Elizabeth tiene todavía la imagen de su esposo: amoroso, pero de carácter fuerte. Esas dos características la hacen concluir que si ella se hubiera quedado en el fondo de la mina, su esposo Gil lucharía por sacarla. “No me hubiera dejado allí, por eso insisto”, añade.
Gil y Elizabeth tenían 16 años de casados y tres hijos: Gil, Guadalupe Agustín y Pablo, de 15, 13 y nueve años cuando ocurrió el accidente. Gil tenía 42 años y sumaba casi 21 trabajando en la mina. “Era el pilar de la casa”.
“Son 11 años”, se dice Elizabeth para sí misma, con la mirada en el suelo, las palabras de quien lo ha dicho una y otra vez. 11 años en los que sus hijos se han graduado, se han casado, han tenido hijos. Es en esos momentos, dice Elizabeth, cuando la ausencia de su esposo brota y duele. Cuando sus hijos hablan que su padre, no pudo conocer ni ver crecer a los nietos. “Ha sido difícil y lo sigue siendo”.
En esta zona de Coahuila, donde la mayoría de los hombres trabajan en la extracción de carbón, ninguno de sus hijos se ha interesado por ser minero.

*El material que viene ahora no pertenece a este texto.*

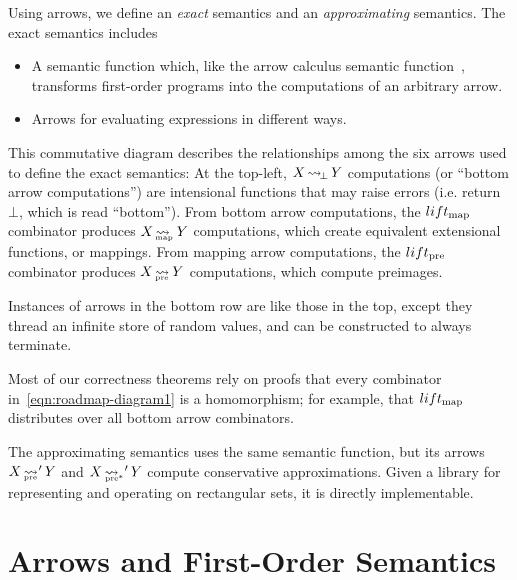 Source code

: Using arrows, we define an \emph{exact} semantics and an \emph{approximating} semantics.
The exact semantics includes
\begin{itemize}
	\item A semantic function which, like the arrow calculus semantic function~\cite{cit:lindley-2010jfp-arrow-calculus}, transforms first-order programs into the computations of an arbitrary arrow.
	\item Arrows for evaluating expressions in different ways.
\end{itemize}
This commutative diagram describes the relationships among the six arrows used to define the exact semantics:
At the top-left, $X \operatorname{\rightsquigarrow_{\mspace{-3mu}\bot}} Y$ computations (or ``bottom arrow computations'') are intensional functions that may raise errors (i.e. return $\bot$, which is read ``bottom'').
From bottom arrow computations, the $lift_\mathrm{map}$ combinator produces $X \operatorname{\rightsquigarrow_{\mspace{-23mu}_\mathrm{map}}} Y$ computations, which create equivalent extensional functions, or mappings.
From mapping arrow computations, the $lift_\mathrm{pre}$ combinator produces $X \operatorname{\rightsquigarrow_{\mspace{-22mu}_\mathrm{pre}}} Y$ computations, which compute preimages.

Instances of arrows in the bottom row are like those in the top, except they thread an infinite store of random values, and can be constructed to always terminate.

Most of our correctness theorems rely on proofs that every combinator in~\eqref{eqn:roadmap-diagram1} is a homomorphism; for example, that $lift_\mathrm{map}$ distributes over all bottom arrow combinators.

The approximating semantics uses the same semantic function, but its arrows $X \operatorname{\rightsquigarrow_{\mspace{-22mu}_\mathrm{pre}}}' Y$ and $X \operatorname{\rightsquigarrow_{\mspace{-21mu}_{\mathrm{pre*}}}}' Y$ compute conservative approximations.
Given a library for representing and operating on rectangular sets, it is directly implementable.


\section{Arrows and First-Order Semantics}

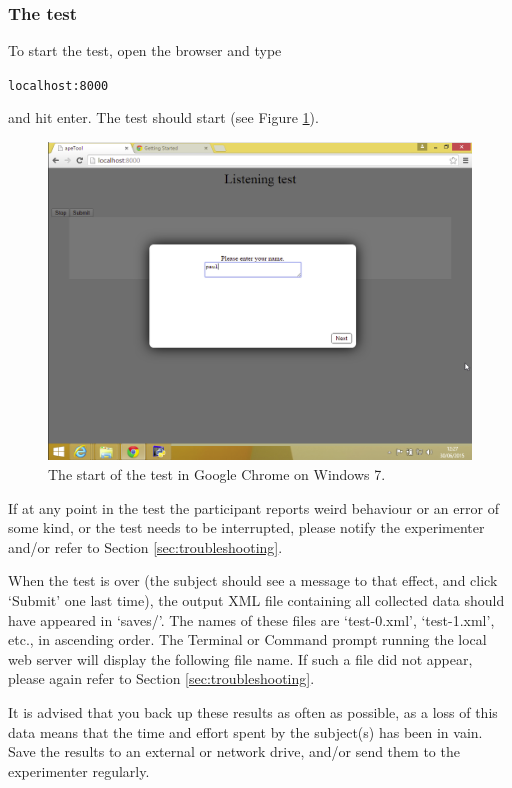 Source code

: \documentclass[11pt, oneside]{article}   	%
\begin{document}
		
		\subsubsection{The test}
			To start the test, open the browser and type 
			
			\texttt{localhost:8000}
			
			and hit enter. The test should start (see Figure \ref{fig:test}). 
			
			\begin{figure}[htb]
                        \begin{center}
                        \includegraphics[width=.8\textwidth]{test.png}
                        \caption{The start of the test in Google Chrome on Windows 7.}
                        \label{fig:test}
                        \end{center}
                        \end{figure}
                        
            If at any point in the test the participant reports weird behaviour or an error of some kind, or the test needs to be interrupted, please notify the experimenter and/or refer to Section \ref{sec:troubleshooting}. 
			
			When the test is over (the subject should see a message to that effect, and click `Submit' one last time), the output XML file containing all collected data should have appeared in `saves/'. The names of these files are `test-0.xml', `test-1.xml', etc., in ascending order. The Terminal or Command prompt running the local web server will display the following file name. If such a file did not appear, please again refer to Section \ref{sec:troubleshooting}. 
			
			It is advised that you back up these results as often as possible, as a loss of this data means that the time and effort spent by the subject(s) has been in vain. Save the results to an external or network drive, and/or send them to the experimenter regularly. 
			
\end{document}
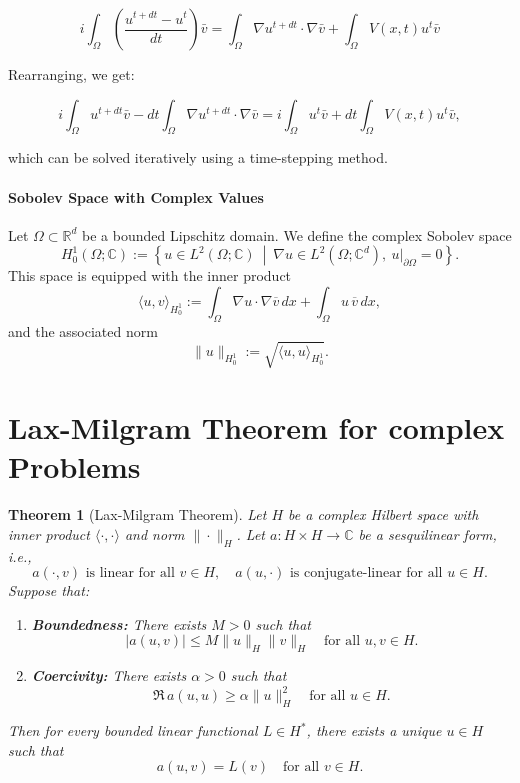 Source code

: \documentclass{article}
\theoremstyle{definition}
\theoremstyle{plain}
\newtheorem{theorem}[definition]{Theorem}
\theoremstyle{remark}
\begin{document}
\begin{equation}
    i \int_{\Omega} \left( \frac{u^{t + dt} - u^t}{dt} \right) \bar{v} = \int_{\Omega} \nabla u^{t + dt} \cdot \nabla \bar{v} + \int_{\Omega} V(x,t) u^t \bar{v}
\end{equation}

Rearranging, we get:

\begin{equation}
    i \int_{\Omega} u^{t + dt} \bar{v} - dt \int_{\Omega} \nabla u^{t + dt} \cdot \nabla \bar{v} = i \int_{\Omega} u^t \bar{v} + dt \int_{\Omega} V(x,t) u^t \bar{v},
\end{equation}

which can be solved iteratively using a time-stepping method.

\paragraph{Sobolev Space with Complex Values}
Let $\Omega \subset \mathbb{R}^d$ be a bounded Lipschitz domain. We define the complex Sobolev space
\[
H_0^1(\Omega; \mathbb{C}) := \left\{ u \in L^2(\Omega; \mathbb{C}) \ \middle| \ \nabla u \in L^2(\Omega; \mathbb{C}^d), \ u|_{\partial \Omega} = 0 \right\}.
\]
This space is equipped with the inner product
\[
\langle u, v \rangle_{H_0^1} := \int_\Omega \nabla u \cdot \nabla \overline{v} \, dx + \int_\Omega u \, \overline{v} \, dx,
\]
and the associated norm
\[
\|u\|_{H_0^1} := \sqrt{ \langle u, u \rangle_{H_0^1} }.
\]


\section{Lax-Milgram Theorem for complex Problems}
\begin{theorem}
[Lax-Milgram Theorem]
Let $H$ be a complex Hilbert space with inner product $\langle \cdot, \cdot \rangle$ and norm $\| \cdot \|_H$. Let $a : H \times H \to \mathbb{C}$ be a sesquilinear form, i.e.,
\[
a(\cdot, v) \text{ is linear for all } v \in H, \quad a(u, \cdot) \text{ is conjugate-linear for all } u \in H.
\]
Suppose that:
\begin{enumerate}
    \item \textbf{Boundedness:} There exists $M > 0$ such that
    \[
    |a(u, v)| \leq M \|u\|_H \|v\|_H \quad \text{for all } u, v \in H.
    \]
    \item \textbf{Coercivity:} There exists $\alpha > 0$ such that
    \[
    \Re \, a(u, u) \geq \alpha \|u\|_H^2 \quad \text{for all } u \in H.
    \]
\end{enumerate}
Then for every bounded linear functional $L \in H^*$, there exists a unique $u \in H$ such that
\[
a(u, v) = L(v) \quad \text{for all } v \in H.
\]
\end{theorem}
\end{document}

Sin embargo, para Elizabeth la mina, el carbón, estarán plasmados en ella. Cada domingo visita el campamento que hace años instalaron los familiares a las afueras de Pasta de Conchos.
La viuda ya no confía, ni en papeles ni en el gobierno ni en nada. Sabe que cuerpos ya no hay, que si algún día se decidiera emprender un rescate, lo único que obtendría serían restos, pero los quiere.